Water For Life


Immerse Yourself

How much of the world’s water is saltwater? What is the deepest lake in the world? Where is the most water used in the household?

Interactive quizzes presented on a large screen (using an immersive screen technique) will test visitors’ knowledge of water on Earth, water use, water in the atmosphere and watersheds. Visitors can play the quizzes individually or as a group. Correct answers are rewarded with a customized water environment on the large screen.



The Household Water Cycle

This large interactive model invites visitors to move water through a representation of a municipal water system – from a surface water source, through water purification, to the house, and then through the sewage treatment process.




Your Water Footprint

How much water per day does an average person in North America use? How much water per day does your household consume?

Visitors can calculate their personal daily water use and learn conservation strategies to reduce their water usage.  A computer interactive water inventory asks questions about their daily water consumption. The computer inventory is linked to a series of vertical acrylic columns to provide visual feedback to the visitors.  With each answer, the volume of water used is added to the column. 

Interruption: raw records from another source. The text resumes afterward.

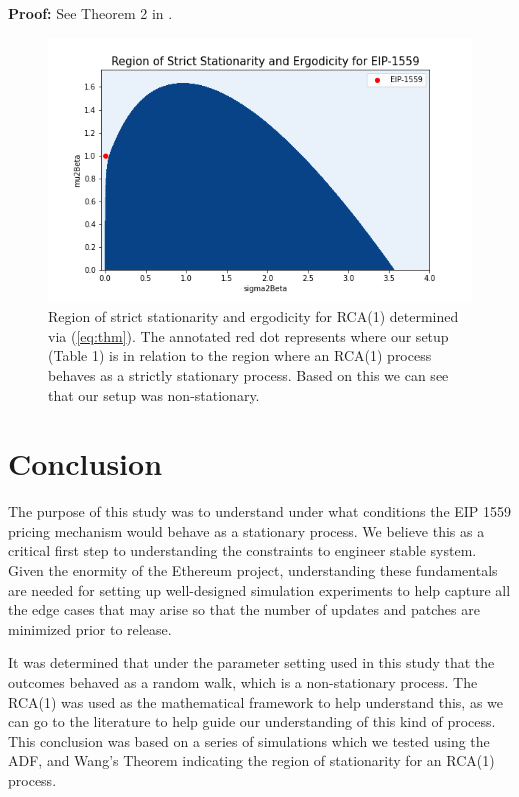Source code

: \documentclass{article}
\begin{document}
\textbf{Proof:} See Theorem 2 in \cite{Wan03}.

\begin{figure}
\centering
\includegraphics[width=5in]{strict_stationarity.png}
\caption{Region of strict stationarity and ergodicity for RCA(1) determined via (\ref{eq:thm}). The annotated red dot represents where our setup (Table 1) is in relation to the region where an RCA(1) process behaves as a strictly stationary process. Based on this we can see that our setup was non-stationary.} 
\label{fig:strict_stationarity}
\end{figure} 

\section{Conclusion}
\label{section:conclusion}

The purpose of this study was to understand under what conditions the EIP 1559 pricing mechanism would behave as a stationary process. We believe this as a critical first step to understanding the constraints to engineer stable system. Given the enormity of the Ethereum project, understanding these fundamentals are needed for setting up well-designed simulation experiments to help capture all the edge cases that may arise so that the number of updates and patches are minimized prior to release.

It was determined that under the parameter setting used in this study that the outcomes behaved as a random walk, which is a non-stationary process. The RCA(1) was used as the mathematical framework to help understand this, as we can go to the literature to help guide our understanding of this kind of process. This conclusion was based on a series of simulations which we tested using the ADF, and Wang's Theorem indicating the region of stationarity for an RCA(1) process. 
\end{document}
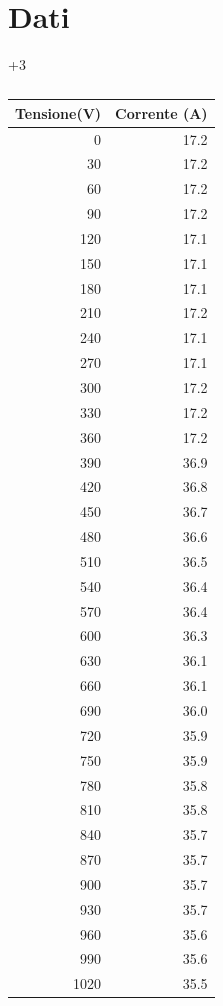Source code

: \documentclass[10pt,twocolumn]{article}
\begin{document}
\section{Dati}
\begin{table}[H]+3
    \begin{minipage}{0.5\textwidth}
        \centering
        \caption*{}
        \label{tab:temp2}
        \begin{tabular}{|r|r|}
            \hline
            Tensione(V) & Corrente (A) \\ \hline
            0 & 17.2 \\ \hline
            30 & 17.2 \\ \hline
            60 & 17.2 \\ \hline
            90 & 17.2 \\ \hline
            120 & 17.1 \\ \hline
            150 & 17.1 \\ \hline
            180 & 17.1 \\ \hline
            210 & 17.2 \\ \hline
            240 & 17.1 \\ \hline
            270 & 17.1 \\ \hline
            300 & 17.2 \\ \hline
            330 & 17.2 \\ \hline
            360 & 17.2 \\ \hline
            390 & 36.9 \\ \hline
            420 & 36.8 \\ \hline
            450 & 36.7 \\ \hline
            480 & 36.6 \\ \hline
            510 & 36.5 \\ \hline
            540 & 36.4 \\ \hline
            570 & 36.4 \\ \hline
            600 & 36.3 \\ \hline
            630 & 36.1 \\ \hline
            660 & 36.1 \\ \hline
            690 & 36.0 \\ \hline
            720 & 35.9 \\ \hline
            750 & 35.9 \\ \hline
            780 & 35.8 \\ \hline
            810 & 35.8 \\ \hline
            840 & 35.7 \\ \hline
            870 & 35.7 \\ \hline
            900 & 35.7 \\ \hline
            930 & 35.7 \\ \hline
            960 & 35.6 \\ \hline
            990 & 35.6 \\ \hline
            1020 & 35.5 \\ \hline
        \end{tabular}
    \end{minipage}
\end{table}
\end{document}
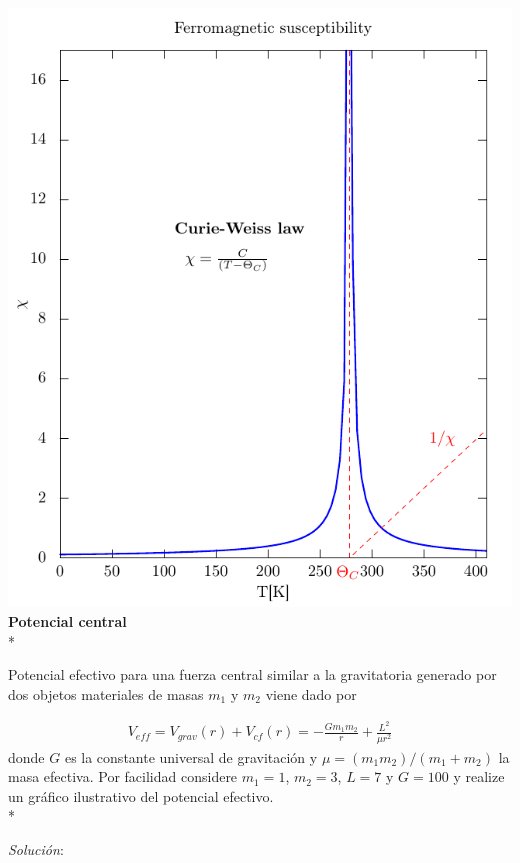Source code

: \documentclass[11.5pt,a4paper]{article}
\begin{document}
\includegraphics[scale=0.60]{ejercicio1.pdf}\\

\textbf{Potencial central}\\*

Potencial efectivo para una fuerza central similar a la gravitatoria generado por dos objetos materiales de masas $m_1$ y $m_2$ viene dado por

\begin{eqnarray*}
V_{eff} = V_{grav}(r)+V_{cf}(r)=-\frac{G m_1 m_2}{r}+\frac{L^2}{\mu r^2}
\end{eqnarray*}
donde $G$ es la constante universal de gravitación y $\mu = (m_1 m_2)/(m_1+m_2)$ la masa efectiva. Por facilidad considere $m_1=1$, $m_2=3$, $L=7$ y $G=100$ y realize un gráfico ilustrativo del potencial efectivo.\\*

\textit{Solución}:
\end{document}
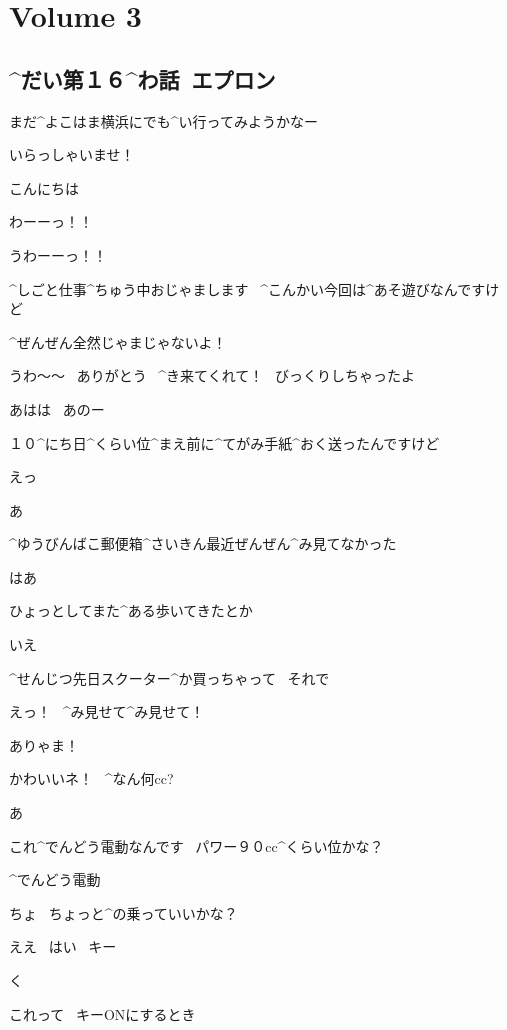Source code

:\section{Volume 3}

\subsection{^{だい}{第}１６^{わ}{話}\ エプロン}

\page[5]
\Alpha まだ^{よこはま}{横浜}にでも^{い}{行}ってみようかなー

\Alpha いらっしゃいませ！

\page
\Kokone こんにちは

\Alpha わーーっ！！

\Alpha うわーーっ！！

\page
\Kokone ^{しごと}{仕事}^{ちゅう}{中}おじゃまします
\ ^{こんかい}{今回}は^{あそ}{遊}びなんですけど

\Alpha ^{ぜんぜん}{全然}じゃまじゃないよ！

\Alpha うわ〜〜
\ ありがとう
\ ^{き}{来}てくれて！
\ びっくりしちゃったよ

\Kokone あはは
\ あのー

\Kokone １０^{にち}{日}^{くらい}{位}^{まえ}{前}に^{てがみ}{手紙}^{おく}{送}ったんですけど

\Alpha えっ

\Alpha あ

\Alpha ^{ゆうびんばこ}{郵便箱}^{さいきん}{最近}ぜんぜん^{み}{見}てなかった

\Kokone はあ

\page
\Alpha ひょっとしてまた^{ある}{歩}いてきたとか

\Kokone いえ

\Kokone ^{せんじつ}{先日}スクーター^{か}{買}っちゃって
\ それで

\Alpha えっ！
\ ^{み}{見}せて^{み}{見}せて！

\page
\Alpha ありゃま！

\Alpha かわいいネ！
\ ^{なん}{何}cc?

\Kokone あ

\Kokone これ^{でんどう}{電動}なんです
\ パワー９０cc^{くらい}{位}かな？

\Alpha ^{でんどう}{電動}

\Alpha ちょ
\ ちょっと^{の}{乗}っていいかな？

\Kokone ええ
\ はい
\ キー

\page
\Alpha く

\Alpha これって
\ キーONにするとき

How much water does it take to produce a glass of milk, one hamburger or a T-shirt? Visitors are also introduced to “virtual” water  – the amount of water needed to produce things we use in our everyday lives. For example, it takes up to 530 gallons (2000 L) of water to produce 2.2 pounds (1 kg) of wheat. The cost in virtual water for products made from animals is even higher.




The Groundwater Story

The groundwater model demonstrates that the soil is a reservoir of water, that water moves through the soil based on porosity and permeability, and our use of water effects groundwater. Visitors introduce water into the system by pressing a button to make it rain, and operate mechanical pumps to draw water out of wells to the surface to observe the effect it has on the groundwater within the system.